Glute Squeezes

For this exercise you are going to need a chair, bench, step, or plyo box. Start seated, feet hip distance apart, and about a foot away from whatever you are sitting on. Then, squeeze your glutes together. Squeeze like you are holding in a fart, and don’t pretend like you don’t know what that action feels like.

Glute Squeeze to Stand

Just like the glute squeezes, for this exercise you are going to need a chair, bench, step, or plyo box. Start seated, feet hip distance apart, and about a foot away from whatever you are sitting on. Start by squeezing your glutes together, then hold that muscle contraction, push through your heels, and rise up to standing.

Box/Bench Squats

Again, you are going to need a chair, bench, step, or plyo box. Start standing about a foot away from whatever you are going to sit on with your feet about hip distance apart. Slowly, sit down and back towards the bench. As soon as your glutes hit the bench, squeeze them to return to standing.

Sumo Jump Squats

Start standing with your feet in a wide legged stance, toes pointed out. Without shifting your weight forward, slowly sit down and back tracking your knees towards your toes. Once you feel a good stretch in your glutes, hamstrings, and inner and outer thighs, squeeze your glutes together to return to standing.

Lateral Lunges

Start standing with your feet in a wide legged stance. Without shifting your weight forward, shift to one side as you sit down and back into a single leg squat position. Once you feel a good stretch in your glutes, hamstrings, and inner and outer thighs, squeeze your glutes together to return to standing in a wide leg position.

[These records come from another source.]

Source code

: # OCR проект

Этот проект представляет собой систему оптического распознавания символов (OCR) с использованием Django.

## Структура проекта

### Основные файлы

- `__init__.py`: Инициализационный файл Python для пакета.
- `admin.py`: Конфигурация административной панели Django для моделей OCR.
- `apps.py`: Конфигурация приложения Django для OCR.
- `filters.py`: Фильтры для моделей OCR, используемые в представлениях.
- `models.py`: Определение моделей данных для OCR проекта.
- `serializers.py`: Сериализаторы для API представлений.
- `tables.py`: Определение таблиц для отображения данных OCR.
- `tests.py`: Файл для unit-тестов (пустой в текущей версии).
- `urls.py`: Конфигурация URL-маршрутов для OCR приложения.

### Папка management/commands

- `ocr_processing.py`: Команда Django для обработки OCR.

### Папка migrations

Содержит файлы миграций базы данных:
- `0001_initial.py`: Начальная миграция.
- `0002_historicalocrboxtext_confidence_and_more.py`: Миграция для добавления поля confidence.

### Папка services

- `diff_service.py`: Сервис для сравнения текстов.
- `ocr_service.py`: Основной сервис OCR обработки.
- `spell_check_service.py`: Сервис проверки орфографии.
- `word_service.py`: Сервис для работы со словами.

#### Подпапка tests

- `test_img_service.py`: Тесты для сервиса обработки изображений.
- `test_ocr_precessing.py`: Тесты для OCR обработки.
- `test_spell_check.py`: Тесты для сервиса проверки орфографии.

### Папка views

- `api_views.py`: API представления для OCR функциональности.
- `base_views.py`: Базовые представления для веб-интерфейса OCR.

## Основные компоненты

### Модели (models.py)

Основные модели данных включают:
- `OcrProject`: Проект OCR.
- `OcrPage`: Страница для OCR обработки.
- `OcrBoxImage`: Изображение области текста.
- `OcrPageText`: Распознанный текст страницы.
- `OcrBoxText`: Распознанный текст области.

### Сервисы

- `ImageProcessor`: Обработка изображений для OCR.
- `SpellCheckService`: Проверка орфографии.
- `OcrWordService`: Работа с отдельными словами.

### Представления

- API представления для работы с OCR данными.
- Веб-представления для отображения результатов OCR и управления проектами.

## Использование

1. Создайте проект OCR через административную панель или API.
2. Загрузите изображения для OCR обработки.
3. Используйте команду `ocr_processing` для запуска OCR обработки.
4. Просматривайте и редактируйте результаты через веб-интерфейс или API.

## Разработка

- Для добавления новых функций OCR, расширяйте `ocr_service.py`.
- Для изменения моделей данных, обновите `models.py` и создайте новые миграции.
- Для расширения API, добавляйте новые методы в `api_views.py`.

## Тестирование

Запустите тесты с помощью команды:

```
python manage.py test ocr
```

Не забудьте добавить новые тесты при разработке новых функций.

Single Leg Deadlift/Walking Deadlift

Start with one foot flat on the ground. Keeping your hips and shoulders square, hinge at the waist pushing your hips back to stretch your glutes and hamstrings. When you feel a deep stretch, squeeze you glutes and hamstrings to return to standing on one foot. Keep your weight in your heel and lift your toe slightly on the way up to ensure safe movement and no knee pain.

Walking Lunges

Start standing with your feet together. Keeping your hips and shoulder square, lunge forward keeping your front knee behind your toe. When your glutes are stretched at the bottom of the lunge, lift your front toe and drive through your heel as you squeeze your glutes and return to standing.

Single Leg Sit-to-Stand

For this exercise you are going to need a chair, bench, step, or plyo box. Start seated, feet hip distance apart, and about a foot away from whatever you are sitting on. Extend one leg and lift it off the ground. Then brace your core and squeeze your glutes together to stand up on one foot.

Step-up

For this exercise you are going to need a chair, bench, step, or plyo box. Start standing about a foot away from your equipment. Place one foot completely on the box or bench. Keeping your toe light and your weight in your heel, squeeze your glutes and push through your heel to move up to the same plane as your foot on the box.

Glute Bridge

For this exercise you are going to need a chair, bench, step, or plyo box. Start lying on the ground about 2 feet away from your equipment. Set the arches of your feet hip distance apart on the box. Then, squeeze your glutes lifting your hips up and off the ground.

Single Leg Glute Bridge

For this exercise you are going to need a chair, bench, step, or plyo box. Start lying on the ground about 2 feet away from your equipment. Set the arches of your feet hip distance apart on the box. Lifting one leg straight into the air, squeeze your glutes lifting your hips up and off the ground. You will feel this movement all throughout your leg as you move and stabalize.